La marcia del Sultano Erdogan è stata inesorabile. Ieri con il 52% dei voti ha staccato di più di quattro punti il suo avversario Kemal Kilicdaroglu ed è stato confermato presidente della Turchia per i prossimi 5 anni. Erdogan può contare anche su una maggioranza parlamentare confortevole. E grazie alla sua strategia da politico abile e astuto ce l'ha fatta di nuovo. La sua scaltrezza e spregiudicatezza ha pagato. È riuscito infatti a portare la Turchia di nuovo al centro dei giochi del mondo. Ha trattato con amici e nemici. È entrato nella partita ucraina proponendosi come mediatore, e in quella per il gas e il grano. Tra golpe, successi internazionali, conflitti interni ed esterni ha alla fine vinto anche se non trionfato. La sua influenza si estende in tutto il Medio Oriente e l'Africa e arriva addirittura fino ai confini con la Cina. Ha pure tenuto in scacco l'Europa con la pressione dei migranti sul confine. E nonostante la tragedia del terremoto e la disastrosa crisi economica è ancora sul suo trono. Un nuovo impero sta per nascere con la sua forte e determinata ambizione di grandezza. «Il nostro popolo si è affidato di nuovo a noi, si apre il secolo della Turchia» ha commentato a seggi chiusi ieri Erdogan che oggi parlerà al Paese da Istanbul. «Ho perso ma non ho mai taciuto dinanzi ai problemi che hanno afflitto il Paese», le parole di Kilicdaroglu che ha ammesso la sconfitta.
Ieri al mattino Istanbul era sonnacchiosa, i suoi abitanti camminavano tranquilli per le strade, nel loro giorno più importante, il tanto atteso ballottaggio. Da Sultanahmet il tram super moderno della città arriva al suo capolinea Katabas. In 20 minuti di cammino si è a Besiktas. Besiktas è un quartiere della classe media dove alla sera si riuniscono molti studenti, per cenare, prendere un drink, oppure al pomeriggio per un caffè o un tè. Ieri mattina regnava una strana calma, insolita per la vibrante e poliedrica metropoli. Nella scuola media di Buyuk Esma Sultan c'erano decine di persone pronte per votare e scegliere il destino del loro Paese. Basak, 23 anni, con grandi occhi marroni, studentessa di psicologia, non aveva perso le ultime speranze, ma sentiva aria di sconfitta. «Io voterò per Kilicdaroglu, ma molti voteranno per Erdogan perché al primo turno non ce l'ha fatta subito, sono parecchio motivati». Anche la sua amica Eda, 24 anni, insegnante di asilo, con lunghi capelli rossi, era della stessa opinione. «Vorrei sposarmi ma non ho abbastanza soldi. Voterò per Kilicdaroglu per difendere i diritti di noi donne. Molte turche sono state uccise dai loro mariti negli ultimi anni per colpa di una cultura retriva».

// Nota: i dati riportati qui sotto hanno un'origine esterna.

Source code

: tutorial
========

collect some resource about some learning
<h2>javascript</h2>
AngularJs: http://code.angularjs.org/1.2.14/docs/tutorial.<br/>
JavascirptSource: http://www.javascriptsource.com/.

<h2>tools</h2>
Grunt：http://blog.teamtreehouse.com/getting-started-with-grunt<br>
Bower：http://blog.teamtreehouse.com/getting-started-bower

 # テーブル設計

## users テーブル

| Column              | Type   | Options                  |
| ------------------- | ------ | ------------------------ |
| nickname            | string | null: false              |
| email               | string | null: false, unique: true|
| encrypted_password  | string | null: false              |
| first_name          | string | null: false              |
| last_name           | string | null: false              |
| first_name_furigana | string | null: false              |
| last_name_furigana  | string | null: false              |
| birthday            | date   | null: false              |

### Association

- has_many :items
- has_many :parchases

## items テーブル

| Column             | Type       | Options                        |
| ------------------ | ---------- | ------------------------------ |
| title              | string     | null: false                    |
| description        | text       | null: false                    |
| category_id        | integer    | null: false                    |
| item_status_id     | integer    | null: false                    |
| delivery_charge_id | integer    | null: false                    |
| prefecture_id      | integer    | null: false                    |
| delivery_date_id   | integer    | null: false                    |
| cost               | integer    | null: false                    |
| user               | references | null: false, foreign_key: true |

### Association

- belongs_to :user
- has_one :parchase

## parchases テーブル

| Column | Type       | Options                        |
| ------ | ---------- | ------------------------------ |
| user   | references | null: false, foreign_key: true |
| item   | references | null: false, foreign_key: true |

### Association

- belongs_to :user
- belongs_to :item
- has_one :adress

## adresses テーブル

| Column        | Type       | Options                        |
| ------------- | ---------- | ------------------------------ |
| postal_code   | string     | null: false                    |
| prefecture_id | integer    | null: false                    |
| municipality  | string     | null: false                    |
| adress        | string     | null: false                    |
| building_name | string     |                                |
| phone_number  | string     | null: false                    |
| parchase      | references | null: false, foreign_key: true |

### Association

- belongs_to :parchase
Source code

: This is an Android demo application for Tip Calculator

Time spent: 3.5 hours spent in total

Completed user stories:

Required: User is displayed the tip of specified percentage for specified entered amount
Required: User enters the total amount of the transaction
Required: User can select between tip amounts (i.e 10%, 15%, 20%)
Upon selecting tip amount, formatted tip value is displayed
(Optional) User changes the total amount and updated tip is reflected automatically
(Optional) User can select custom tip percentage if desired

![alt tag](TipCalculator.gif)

Vicino a Besiktas c'è Akaretler, un vivace quartiere famoso per le sue case a schiera del 19esimo secolo, costruite in origine per gli alti ufficiali del maestoso palazzo di Dolmabahçe sul mare, che ora ospita un museo. È un'area più glamour, di caffè e ristoranti. Ad Akaretler si può mangiare il migliore iskender nel ristorante omonimo. Un piatto a base di agnello, yogurt, olio di burro bollente. Mariam, 50 anni, che indossa un velo nero e beige, e suo marito Ismail, 57, impiegato, a braccetto con la mamma Mine, 82, sono lì e hanno votato tutti per Erdogan. Mariam spiega: «Erdogan è il solo che può salvare la nazione, è un leader forte e dà stabilità. L'Europa supporta Kilicdaroglu solo perché Erdogan non è facile da gestire, e lo fa non per il bene della Turchia ma per i suoi interessi». Poi interviene Mine, la mamma anziana: «Kilicdaroglu non è un vero leader».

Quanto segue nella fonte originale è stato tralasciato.